To put it simply, pimples appear when the oil glands (pores) in the skin get blocked.
Hormones make the oil glands produce more oil (sebum) and if a pore becomes blocked, the oil builds up and causes irritation. Bacteria multiply quickly in these blocked pores, which can make the redness, swelling and tenderness of pimples worse.
Your face, neck, chest, shoulders and upper back are most likely to be affected by acne because they have the highest number of oil glands.
Acne usually starts at puberty when increased levels of sex hormones (known as androgens) create an increase in the size and oil production of glands. Androgens are male hormones and are the same hormones that stimulate the growth of facial hair, muscle development and other distinctly male characteristics.
You may have a higher chance of developing acne if other people in your family have had it too.
Acne is the most common skin disease
If you have acne, you’re not alone. It’s the most common of skin diseases – affecting 85% of Australians aged 15-24 years old. And it doesn’t matter whether you’re a guy or girl as both sexes get acne.
Teenage boys and young men have higher levels of androgens (male hormones like testosterone) than teenage girls so they are more likely to have acne, and unfortunately, are also more likely to have severe acne.
Androgens are not the only hormones that play a role in acne. Many women and teenage girls notice their acne worsens just before their period. This is due to changes in female sex hormones (such as oestrogen), which can contribute to blockage and inflammation of pores.

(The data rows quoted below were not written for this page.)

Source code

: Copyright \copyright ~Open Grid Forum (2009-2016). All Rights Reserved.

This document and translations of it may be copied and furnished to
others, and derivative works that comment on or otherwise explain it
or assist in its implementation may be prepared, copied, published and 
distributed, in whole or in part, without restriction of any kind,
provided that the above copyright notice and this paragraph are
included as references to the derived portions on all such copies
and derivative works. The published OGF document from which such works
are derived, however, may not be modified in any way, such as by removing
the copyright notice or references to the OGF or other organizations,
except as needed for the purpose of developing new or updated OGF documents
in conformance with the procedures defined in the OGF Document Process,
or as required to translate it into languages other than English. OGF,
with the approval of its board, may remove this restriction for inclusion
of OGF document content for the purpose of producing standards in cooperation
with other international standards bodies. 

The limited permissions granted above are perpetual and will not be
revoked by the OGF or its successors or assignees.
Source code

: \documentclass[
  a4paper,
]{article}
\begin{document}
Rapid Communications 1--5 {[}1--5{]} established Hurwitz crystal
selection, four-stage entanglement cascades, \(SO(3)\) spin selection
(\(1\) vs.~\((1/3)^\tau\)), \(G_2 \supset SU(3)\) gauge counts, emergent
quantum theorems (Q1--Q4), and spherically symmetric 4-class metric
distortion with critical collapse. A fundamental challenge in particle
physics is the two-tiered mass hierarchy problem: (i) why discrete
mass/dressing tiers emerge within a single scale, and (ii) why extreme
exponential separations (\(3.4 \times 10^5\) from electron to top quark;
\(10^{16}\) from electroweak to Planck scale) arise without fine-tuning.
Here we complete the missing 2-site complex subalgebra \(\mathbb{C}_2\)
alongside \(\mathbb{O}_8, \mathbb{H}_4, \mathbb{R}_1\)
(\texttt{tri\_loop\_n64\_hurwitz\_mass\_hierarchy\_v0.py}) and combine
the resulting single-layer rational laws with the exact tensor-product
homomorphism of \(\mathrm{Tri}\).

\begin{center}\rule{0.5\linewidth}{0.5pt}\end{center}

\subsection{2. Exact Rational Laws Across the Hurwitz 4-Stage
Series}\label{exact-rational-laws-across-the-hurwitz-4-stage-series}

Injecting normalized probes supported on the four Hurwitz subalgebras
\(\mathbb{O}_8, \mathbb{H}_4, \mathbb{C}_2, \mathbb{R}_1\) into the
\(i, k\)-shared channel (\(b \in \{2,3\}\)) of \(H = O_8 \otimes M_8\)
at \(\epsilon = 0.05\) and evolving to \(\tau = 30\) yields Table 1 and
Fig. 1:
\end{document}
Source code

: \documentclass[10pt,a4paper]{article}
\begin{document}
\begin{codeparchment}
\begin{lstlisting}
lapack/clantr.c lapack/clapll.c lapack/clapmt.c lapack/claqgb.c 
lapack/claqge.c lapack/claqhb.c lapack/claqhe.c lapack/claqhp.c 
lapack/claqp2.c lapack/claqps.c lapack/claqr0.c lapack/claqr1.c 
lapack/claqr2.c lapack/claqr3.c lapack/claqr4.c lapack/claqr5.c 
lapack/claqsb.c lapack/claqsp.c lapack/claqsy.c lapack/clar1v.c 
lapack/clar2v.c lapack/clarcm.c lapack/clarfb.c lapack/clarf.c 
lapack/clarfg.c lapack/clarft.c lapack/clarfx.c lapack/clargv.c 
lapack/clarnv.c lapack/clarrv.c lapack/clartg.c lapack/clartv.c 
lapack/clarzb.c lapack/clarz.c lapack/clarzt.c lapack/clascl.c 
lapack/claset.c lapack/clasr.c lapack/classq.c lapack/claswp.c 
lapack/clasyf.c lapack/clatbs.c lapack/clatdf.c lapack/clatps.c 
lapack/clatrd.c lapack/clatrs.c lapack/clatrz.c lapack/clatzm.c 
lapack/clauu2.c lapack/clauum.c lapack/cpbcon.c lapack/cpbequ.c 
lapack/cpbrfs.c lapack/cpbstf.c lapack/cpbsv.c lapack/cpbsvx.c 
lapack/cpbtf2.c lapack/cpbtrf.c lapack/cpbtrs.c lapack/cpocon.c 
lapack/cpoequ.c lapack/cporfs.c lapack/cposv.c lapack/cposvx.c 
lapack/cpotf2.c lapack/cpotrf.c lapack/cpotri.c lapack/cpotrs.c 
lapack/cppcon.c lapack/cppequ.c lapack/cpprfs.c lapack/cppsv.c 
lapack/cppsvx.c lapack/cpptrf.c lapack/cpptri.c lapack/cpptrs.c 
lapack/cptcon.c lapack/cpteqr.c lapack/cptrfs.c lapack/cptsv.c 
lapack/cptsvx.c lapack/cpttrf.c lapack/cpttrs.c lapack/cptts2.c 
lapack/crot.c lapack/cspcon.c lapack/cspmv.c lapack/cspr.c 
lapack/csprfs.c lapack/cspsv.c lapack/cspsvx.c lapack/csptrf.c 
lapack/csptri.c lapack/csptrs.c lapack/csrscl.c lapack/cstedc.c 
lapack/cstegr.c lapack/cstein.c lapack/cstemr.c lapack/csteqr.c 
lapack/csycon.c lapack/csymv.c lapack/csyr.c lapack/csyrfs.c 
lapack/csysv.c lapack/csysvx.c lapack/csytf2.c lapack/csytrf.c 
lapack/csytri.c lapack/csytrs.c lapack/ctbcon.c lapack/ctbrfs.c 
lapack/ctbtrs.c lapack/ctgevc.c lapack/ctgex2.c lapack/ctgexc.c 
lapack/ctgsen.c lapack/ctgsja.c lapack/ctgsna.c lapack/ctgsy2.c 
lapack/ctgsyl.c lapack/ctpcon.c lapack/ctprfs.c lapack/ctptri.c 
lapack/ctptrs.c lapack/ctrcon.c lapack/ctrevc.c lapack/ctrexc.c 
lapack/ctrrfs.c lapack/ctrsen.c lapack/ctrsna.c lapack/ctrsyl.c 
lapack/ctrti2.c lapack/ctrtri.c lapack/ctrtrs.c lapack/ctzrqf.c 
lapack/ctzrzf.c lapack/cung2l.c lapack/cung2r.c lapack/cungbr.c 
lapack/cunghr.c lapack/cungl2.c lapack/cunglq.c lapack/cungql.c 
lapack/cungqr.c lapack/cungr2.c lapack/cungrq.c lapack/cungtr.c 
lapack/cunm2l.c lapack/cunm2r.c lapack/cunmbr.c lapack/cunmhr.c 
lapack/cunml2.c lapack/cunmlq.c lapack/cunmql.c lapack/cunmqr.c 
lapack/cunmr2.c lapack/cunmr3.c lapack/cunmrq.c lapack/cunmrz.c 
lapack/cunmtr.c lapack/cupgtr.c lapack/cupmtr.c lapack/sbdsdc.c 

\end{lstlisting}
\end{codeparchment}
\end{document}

Women are more likely to suffer with ongoing acne. In some cases, this means acne can be hanging around even in your 30s and 40s. Women can also develop acne for the first time after puberty and bear the burden of adult acne – a frustrating condition that’s becoming more common and appears to be linked to both hormones and stress.

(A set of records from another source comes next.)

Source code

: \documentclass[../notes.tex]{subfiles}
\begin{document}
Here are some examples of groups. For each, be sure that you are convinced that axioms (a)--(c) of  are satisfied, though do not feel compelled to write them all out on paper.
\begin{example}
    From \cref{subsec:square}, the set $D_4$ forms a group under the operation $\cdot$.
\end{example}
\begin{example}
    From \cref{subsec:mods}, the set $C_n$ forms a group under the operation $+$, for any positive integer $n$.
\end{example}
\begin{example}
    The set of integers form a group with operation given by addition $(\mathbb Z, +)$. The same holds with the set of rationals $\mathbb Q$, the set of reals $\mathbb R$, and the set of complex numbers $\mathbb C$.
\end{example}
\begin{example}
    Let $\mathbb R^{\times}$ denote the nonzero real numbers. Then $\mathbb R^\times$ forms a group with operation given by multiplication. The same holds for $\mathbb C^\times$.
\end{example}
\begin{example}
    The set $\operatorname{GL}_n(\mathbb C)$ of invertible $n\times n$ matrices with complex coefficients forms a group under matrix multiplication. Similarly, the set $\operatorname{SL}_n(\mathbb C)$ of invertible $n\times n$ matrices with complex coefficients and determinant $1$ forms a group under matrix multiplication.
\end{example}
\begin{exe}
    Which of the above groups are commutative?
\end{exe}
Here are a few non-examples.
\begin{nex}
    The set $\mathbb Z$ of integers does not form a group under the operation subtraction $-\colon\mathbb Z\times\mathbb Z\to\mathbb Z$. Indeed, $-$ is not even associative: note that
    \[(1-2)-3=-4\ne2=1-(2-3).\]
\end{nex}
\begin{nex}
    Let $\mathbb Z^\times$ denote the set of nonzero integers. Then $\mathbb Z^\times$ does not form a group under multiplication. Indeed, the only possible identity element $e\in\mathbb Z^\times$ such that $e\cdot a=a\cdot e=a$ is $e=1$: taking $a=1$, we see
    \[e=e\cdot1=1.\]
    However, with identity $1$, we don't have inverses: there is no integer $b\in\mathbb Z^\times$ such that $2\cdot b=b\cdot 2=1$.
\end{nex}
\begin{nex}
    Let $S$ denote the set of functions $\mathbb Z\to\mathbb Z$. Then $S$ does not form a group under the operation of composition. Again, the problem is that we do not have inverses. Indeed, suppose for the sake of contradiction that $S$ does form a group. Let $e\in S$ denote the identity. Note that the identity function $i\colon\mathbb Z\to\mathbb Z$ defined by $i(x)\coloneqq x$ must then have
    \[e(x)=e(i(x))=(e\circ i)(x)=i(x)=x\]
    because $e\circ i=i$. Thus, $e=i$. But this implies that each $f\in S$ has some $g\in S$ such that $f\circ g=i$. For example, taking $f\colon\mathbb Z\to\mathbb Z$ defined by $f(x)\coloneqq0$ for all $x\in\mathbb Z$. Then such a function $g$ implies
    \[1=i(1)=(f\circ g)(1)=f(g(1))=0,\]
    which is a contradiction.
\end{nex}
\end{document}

Hormonal changes related to pregnancy or to stopping and starting oral contraceptives (the pill) can cause acne in some women.
Once you reach your mid-20s, acne often clears up by itself, especially in men. However, for some young people acne is a serious, ongoing problem that needs medical help for the physical and psychological issues acne can sometimes cause.
There are a number of lifestyle factors that can affect acne including stress, diet and exercise. Weight can also affect acne. In women, acne can be aggravated by pregnancy and conditions like polycystic ovarian syndrome.